Assignment
Pull each line holding "util" out of the entries below.

[[ Provided information, beginning ]]

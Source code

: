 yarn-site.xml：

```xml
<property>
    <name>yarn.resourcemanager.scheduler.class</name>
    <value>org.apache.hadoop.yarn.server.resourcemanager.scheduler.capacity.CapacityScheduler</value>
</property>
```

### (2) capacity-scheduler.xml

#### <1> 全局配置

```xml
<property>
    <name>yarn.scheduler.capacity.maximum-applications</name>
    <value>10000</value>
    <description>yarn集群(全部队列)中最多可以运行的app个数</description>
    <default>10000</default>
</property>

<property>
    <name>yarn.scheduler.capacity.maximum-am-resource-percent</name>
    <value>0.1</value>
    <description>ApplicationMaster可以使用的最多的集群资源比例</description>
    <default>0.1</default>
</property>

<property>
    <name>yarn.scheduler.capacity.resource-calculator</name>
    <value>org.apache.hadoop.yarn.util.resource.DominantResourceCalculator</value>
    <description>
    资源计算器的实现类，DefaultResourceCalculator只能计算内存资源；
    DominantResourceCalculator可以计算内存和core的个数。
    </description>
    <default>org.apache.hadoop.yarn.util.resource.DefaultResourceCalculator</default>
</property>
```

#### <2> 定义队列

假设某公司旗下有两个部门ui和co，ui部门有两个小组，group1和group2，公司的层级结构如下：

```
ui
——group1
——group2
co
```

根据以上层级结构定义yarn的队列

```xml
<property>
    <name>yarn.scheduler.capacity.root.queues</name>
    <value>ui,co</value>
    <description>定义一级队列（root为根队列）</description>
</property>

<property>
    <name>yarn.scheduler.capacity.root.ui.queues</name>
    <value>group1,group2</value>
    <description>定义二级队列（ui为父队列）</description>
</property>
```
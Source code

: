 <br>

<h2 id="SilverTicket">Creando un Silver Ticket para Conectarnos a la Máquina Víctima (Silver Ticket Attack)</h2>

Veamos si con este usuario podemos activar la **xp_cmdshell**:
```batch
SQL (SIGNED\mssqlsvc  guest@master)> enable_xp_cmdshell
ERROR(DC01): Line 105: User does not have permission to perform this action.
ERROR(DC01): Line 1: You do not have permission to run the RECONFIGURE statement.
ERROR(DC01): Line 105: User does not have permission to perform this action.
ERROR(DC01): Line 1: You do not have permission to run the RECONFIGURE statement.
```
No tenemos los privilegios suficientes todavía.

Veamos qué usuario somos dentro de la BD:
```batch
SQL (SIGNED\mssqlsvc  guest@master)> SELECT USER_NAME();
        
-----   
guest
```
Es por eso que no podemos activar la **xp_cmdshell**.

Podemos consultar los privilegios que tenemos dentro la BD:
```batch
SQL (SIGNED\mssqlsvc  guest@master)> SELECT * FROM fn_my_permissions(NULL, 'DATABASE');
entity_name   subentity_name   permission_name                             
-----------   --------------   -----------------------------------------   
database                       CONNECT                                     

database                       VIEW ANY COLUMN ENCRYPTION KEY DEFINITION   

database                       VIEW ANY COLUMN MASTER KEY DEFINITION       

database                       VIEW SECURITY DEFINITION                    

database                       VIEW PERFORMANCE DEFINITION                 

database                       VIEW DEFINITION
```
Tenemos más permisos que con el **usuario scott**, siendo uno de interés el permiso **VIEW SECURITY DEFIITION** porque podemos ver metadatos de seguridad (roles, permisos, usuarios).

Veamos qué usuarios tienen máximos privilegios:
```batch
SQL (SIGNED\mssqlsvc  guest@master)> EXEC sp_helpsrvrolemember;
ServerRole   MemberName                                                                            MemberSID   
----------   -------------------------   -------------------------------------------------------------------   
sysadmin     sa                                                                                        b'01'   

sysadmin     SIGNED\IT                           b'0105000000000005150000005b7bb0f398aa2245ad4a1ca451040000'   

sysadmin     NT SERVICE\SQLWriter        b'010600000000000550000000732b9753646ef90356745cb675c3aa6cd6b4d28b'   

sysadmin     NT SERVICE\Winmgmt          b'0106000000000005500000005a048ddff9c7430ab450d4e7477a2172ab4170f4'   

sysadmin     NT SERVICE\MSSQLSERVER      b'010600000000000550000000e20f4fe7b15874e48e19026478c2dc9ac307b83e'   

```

[[ Provided information, end ]]

The answer
    <value>org.apache.hadoop.yarn.util.resource.DominantResourceCalculator</value>
    <default>org.apache.hadoop.yarn.util.resource.DefaultResourceCalculator</default>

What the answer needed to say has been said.